A private health insurer must give the Secretary of the Australian Department of Health and Aged Care and the Private Health Insurance Ombudsman a PHIS for:

  • new products (on the first day when the insurer makes the product available)
  • updated products (as soon as practicable after the statement is updated).

In addition, a private health insurer must notify those government bodies if it changes rules under any PHIS (other than changes approved by the minister under section 66-10 of the Private Health Insurance Act 2007 (Cth): minister’s approval of premiums, because there is already a process for this).

The price a consumer ends up paying for a Private Health Insurance policy may vary from the premium quoted on the PHIS 

There are 3 distinct reasons why the price a policyholder actually pays may vary from the premium quoted on the PHIS.
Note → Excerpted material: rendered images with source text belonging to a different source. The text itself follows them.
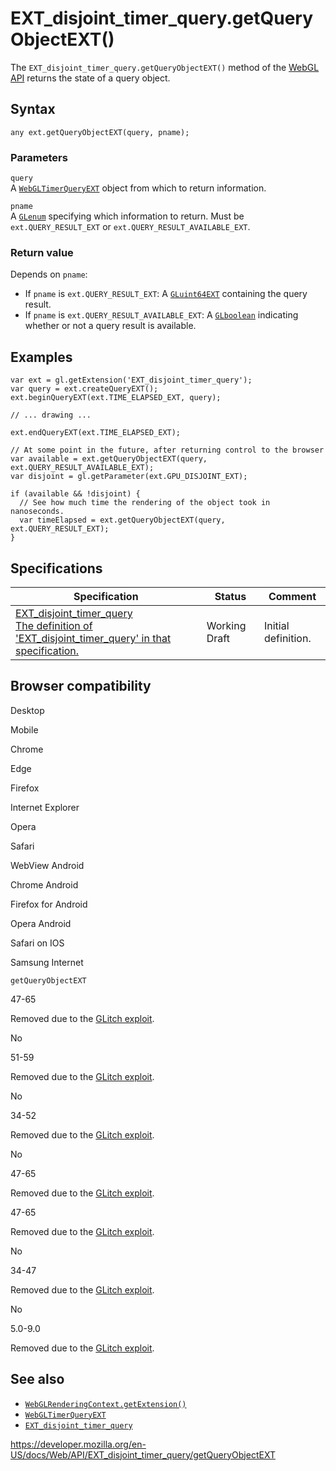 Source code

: EXT\_disjoint\_timer\_query.getQueryObjectEXT()
===============================================

The `EXT_disjoint_timer_query.getQueryObjectEXT()` method of the [WebGL API](../webgl_api) returns the state of a query object.

Syntax
------

    any ext.getQueryObjectEXT(query, pname);

### Parameters

`query`  
A [`WebGLTimerQueryEXT`](../webglquery) object from which to return information.

`pname`  
A [`GLenum`](../webgl_api/types) specifying which information to return. Must be `ext.QUERY_RESULT_EXT` or `ext.QUERY_RESULT_AVAILABLE_EXT`.

### Return value

Depends on `pname`:

-   If `pname` is `ext.QUERY_RESULT_EXT`: A [`GLuint64EXT`](../webgl_api/types) containing the query result.
-   If `pname` is `ext.QUERY_RESULT_AVAILABLE_EXT`: A [`GLboolean`](../webgl_api/types) indicating whether or not a query result is available.

Examples
--------

    var ext = gl.getExtension('EXT_disjoint_timer_query');
    var query = ext.createQueryEXT();
    ext.beginQueryEXT(ext.TIME_ELAPSED_EXT, query);

    // ... drawing ...

    ext.endQueryEXT(ext.TIME_ELAPSED_EXT);

    // At some point in the future, after returning control to the browser
    var available = ext.getQueryObjectEXT(query, ext.QUERY_RESULT_AVAILABLE_EXT);
    var disjoint = gl.getParameter(ext.GPU_DISJOINT_EXT);

    if (available && !disjoint) {
      // See how much time the rendering of the object took in nanoseconds.
      var timeElapsed = ext.getQueryObjectEXT(query, ext.QUERY_RESULT_EXT);
    }

Specifications
--------------

<table><thead><tr class="header"><th>Specification</th><th>Status</th><th>Comment</th></tr></thead><tbody><tr class="odd"><td><a href="https://www.khronos.org/registry/webgl/extensions/EXT_disjoint_timer_query/">EXT_disjoint_timer_query<br />
<span class="small">The definition of 'EXT_disjoint_timer_query' in that specification.</span></a></td><td><span class="spec-wd">Working Draft</span></td><td>Initial definition.</td></tr></tbody></table>

Browser compatibility
---------------------

Desktop

Mobile

Chrome

Edge

Firefox

Internet Explorer

Opera

Safari

WebView Android

Chrome Android

Firefox for Android

Opera Android

Safari on IOS

Samsung Internet

`getQueryObjectEXT`

47-65

Removed due to the [GLitch exploit](https://www.vusec.net/projects/glitch/).

No

51-59

Removed due to the [GLitch exploit](https://www.vusec.net/projects/glitch/).

No

34-52

Removed due to the [GLitch exploit](https://www.vusec.net/projects/glitch/).

No

47-65

Removed due to the [GLitch exploit](https://www.vusec.net/projects/glitch/).

47-65

Removed due to the [GLitch exploit](https://www.vusec.net/projects/glitch/).

No

34-47

Removed due to the [GLitch exploit](https://www.vusec.net/projects/glitch/).

No

5.0-9.0

Removed due to the [GLitch exploit](https://www.vusec.net/projects/glitch/).

See also
--------

-   [`WebGLRenderingContext.getExtension()`](../webglrenderingcontext/getextension)
-   [`WebGLTimerQueryEXT`](../webglquery)
-   [`EXT_disjoint_timer_query`](../ext_disjoint_timer_query)

<a href="https://developer.mozilla.org/en-US/docs/Web/API/EXT_disjoint_timer_query/getQueryObjectEXT" class="_attribution-link">https://developer.mozilla.org/en-US/docs/Web/API/EXT_disjoint_timer_query/getQueryObjectEXT</a>
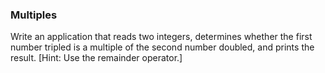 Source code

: ### Multiples

Write an application that reads two integers, determines whether the first
number tripled is a multiple of the second number doubled, and prints the result. [Hint: Use the
remainder operator.]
1. Government incentives and penalties: The policy holder/s premium may vary based on:

  • Private Health Insurance Rebate (Government Rebate)
  • Age-based Discount
  • Lifetime Health Cover Loading.

2. Adult dependant variations: Occasionally, premiums may vary for policies depending on the type of group insured. Where a policy covers 2 or more people that include a dependant non-student (aged 18 up to 31) or an adult dependant person with a disability (aged 18 or over), the policy may cost more. For example:

  • Family A includes 2 adults and 2 dependants. One dependant is an adult non-student dependant and the other dependant has a disability. Their insurer can charge them more than a family with dependant students for Family health insurance. 
  • Family B includes 2 adults and 2 dependants. Both dependants are students. Neither of them has a disability. Their insurer can charge them less than Family A for Family health insurance. 

3. Insurer promotions: Insurers may offer promotions for new customers, up to the equivalent of 12% of the first-year premium. Promotions may be in the form of discounts, services, waivers, gifts or other such offerings.
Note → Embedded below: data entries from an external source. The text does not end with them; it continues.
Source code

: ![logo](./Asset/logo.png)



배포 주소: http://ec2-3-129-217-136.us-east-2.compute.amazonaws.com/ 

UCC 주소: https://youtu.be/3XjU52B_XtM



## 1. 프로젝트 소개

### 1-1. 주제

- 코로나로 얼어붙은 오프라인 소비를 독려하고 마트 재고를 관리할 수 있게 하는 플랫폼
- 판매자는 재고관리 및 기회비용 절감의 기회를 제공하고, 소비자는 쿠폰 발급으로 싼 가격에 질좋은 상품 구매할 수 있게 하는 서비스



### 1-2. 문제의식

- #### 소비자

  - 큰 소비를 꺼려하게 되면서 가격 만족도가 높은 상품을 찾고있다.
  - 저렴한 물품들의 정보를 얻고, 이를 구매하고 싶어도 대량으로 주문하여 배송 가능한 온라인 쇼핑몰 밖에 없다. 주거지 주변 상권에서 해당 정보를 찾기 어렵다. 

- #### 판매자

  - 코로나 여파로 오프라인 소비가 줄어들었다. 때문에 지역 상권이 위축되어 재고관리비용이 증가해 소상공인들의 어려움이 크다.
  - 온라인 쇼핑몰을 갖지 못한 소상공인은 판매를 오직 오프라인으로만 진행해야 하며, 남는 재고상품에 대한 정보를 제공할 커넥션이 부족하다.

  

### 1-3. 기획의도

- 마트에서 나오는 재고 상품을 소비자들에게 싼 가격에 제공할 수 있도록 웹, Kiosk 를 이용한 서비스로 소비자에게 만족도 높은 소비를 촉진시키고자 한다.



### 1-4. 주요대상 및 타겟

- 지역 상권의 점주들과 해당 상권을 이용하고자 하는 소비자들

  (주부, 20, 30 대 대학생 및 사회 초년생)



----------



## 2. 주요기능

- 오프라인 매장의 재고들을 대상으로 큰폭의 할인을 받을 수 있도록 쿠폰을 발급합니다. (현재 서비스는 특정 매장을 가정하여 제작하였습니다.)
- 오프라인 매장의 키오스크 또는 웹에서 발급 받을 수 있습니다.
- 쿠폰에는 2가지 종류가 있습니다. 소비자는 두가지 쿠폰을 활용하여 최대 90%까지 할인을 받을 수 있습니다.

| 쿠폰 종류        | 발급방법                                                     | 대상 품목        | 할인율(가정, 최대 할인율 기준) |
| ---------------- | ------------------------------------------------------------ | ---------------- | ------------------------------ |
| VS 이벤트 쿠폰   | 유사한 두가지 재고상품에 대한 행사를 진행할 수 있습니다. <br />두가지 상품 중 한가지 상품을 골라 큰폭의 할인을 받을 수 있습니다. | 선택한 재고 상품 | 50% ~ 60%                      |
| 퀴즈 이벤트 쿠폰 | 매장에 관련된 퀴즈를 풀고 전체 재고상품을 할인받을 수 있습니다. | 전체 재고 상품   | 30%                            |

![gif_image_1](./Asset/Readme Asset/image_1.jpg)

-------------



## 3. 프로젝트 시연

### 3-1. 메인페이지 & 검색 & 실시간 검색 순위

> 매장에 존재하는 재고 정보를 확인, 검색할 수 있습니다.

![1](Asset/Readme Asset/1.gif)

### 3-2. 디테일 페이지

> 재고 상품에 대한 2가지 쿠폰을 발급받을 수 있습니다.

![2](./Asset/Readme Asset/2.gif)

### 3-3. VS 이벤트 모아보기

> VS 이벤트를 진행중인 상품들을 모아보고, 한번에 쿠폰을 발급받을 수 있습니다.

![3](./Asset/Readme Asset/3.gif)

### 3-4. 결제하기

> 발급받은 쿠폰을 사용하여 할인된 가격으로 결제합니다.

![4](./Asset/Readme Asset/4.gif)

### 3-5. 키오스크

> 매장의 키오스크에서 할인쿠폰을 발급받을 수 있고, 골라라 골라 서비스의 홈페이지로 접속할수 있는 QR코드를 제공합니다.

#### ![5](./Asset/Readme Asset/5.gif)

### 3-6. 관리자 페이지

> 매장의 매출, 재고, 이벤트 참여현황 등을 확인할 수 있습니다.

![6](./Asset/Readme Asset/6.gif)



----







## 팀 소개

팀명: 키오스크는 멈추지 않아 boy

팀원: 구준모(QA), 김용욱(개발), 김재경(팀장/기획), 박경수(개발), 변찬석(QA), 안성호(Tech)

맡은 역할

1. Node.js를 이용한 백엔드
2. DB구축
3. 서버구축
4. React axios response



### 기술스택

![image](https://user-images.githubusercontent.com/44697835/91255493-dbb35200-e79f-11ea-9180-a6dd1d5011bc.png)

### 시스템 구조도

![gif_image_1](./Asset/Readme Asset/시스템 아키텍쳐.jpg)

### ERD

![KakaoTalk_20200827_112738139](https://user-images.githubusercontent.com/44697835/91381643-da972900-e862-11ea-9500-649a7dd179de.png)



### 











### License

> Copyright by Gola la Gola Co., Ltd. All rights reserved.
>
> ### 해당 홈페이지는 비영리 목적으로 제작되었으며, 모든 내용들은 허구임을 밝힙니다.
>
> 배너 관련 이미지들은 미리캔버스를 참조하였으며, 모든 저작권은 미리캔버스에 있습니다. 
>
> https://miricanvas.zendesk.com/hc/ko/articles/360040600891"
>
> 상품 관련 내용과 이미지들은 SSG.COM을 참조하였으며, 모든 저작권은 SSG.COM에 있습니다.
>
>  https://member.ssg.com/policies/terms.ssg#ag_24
Additionally, insurers may offer reduced premiums of up to 12% per year on an ongoing basis if policyholders satisfy certain conditions such as:

  • If you pay a premium at least 3 months in advance
  • If you pay a premium as part of a payroll deduction
  • If you pay a premium by pre-arranged automatic transfer from a bank account or other financial institution
  • If you agree to communicate with the insurer via electronic means
  • If you are treated as belonging to a contribution group, meaning a group of members approved under the relevant insurer’s rules.
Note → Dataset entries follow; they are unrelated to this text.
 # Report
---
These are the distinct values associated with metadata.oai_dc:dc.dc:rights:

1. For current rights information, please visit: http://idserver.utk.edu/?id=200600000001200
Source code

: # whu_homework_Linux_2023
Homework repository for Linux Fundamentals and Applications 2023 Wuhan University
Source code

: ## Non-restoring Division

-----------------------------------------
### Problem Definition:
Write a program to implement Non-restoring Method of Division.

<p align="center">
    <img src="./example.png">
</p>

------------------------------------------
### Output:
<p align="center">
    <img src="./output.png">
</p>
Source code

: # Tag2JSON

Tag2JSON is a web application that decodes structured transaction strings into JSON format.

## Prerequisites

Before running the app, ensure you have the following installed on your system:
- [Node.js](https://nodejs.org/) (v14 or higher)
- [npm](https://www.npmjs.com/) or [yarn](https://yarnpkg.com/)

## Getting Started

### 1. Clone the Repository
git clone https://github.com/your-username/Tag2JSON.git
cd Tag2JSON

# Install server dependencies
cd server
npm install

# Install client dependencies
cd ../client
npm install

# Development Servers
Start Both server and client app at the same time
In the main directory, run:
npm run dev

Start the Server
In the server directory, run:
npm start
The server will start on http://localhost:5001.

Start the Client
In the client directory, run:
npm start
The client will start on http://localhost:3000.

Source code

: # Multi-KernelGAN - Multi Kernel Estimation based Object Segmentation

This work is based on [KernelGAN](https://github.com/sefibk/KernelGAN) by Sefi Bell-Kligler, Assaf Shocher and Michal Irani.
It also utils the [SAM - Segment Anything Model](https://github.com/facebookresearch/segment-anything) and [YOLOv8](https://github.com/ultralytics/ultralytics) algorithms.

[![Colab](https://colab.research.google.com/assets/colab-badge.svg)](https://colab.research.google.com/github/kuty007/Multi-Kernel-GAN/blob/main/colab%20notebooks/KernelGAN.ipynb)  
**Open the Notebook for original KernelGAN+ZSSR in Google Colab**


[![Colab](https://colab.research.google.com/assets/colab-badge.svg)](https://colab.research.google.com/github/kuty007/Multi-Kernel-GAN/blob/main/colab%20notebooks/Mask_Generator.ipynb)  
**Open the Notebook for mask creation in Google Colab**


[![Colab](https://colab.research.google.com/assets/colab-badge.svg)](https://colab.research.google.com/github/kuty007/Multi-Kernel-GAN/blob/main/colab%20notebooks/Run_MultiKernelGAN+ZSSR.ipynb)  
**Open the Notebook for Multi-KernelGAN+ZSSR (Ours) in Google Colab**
The website at privatehealth.gov.au, managed by the Private Health Insurance Ombudsman, “provides the PHIS for every insurance policy available from every registered health insurer”. 

You can access a PHIS for every health insurance policy currently being sold in Australia at privatehealth.gov.au/dynamic/search/start.

The Australian government provides monthly data files that “contain data for each of the registered health insurers and for every policy published on privatehealth.gov.au”.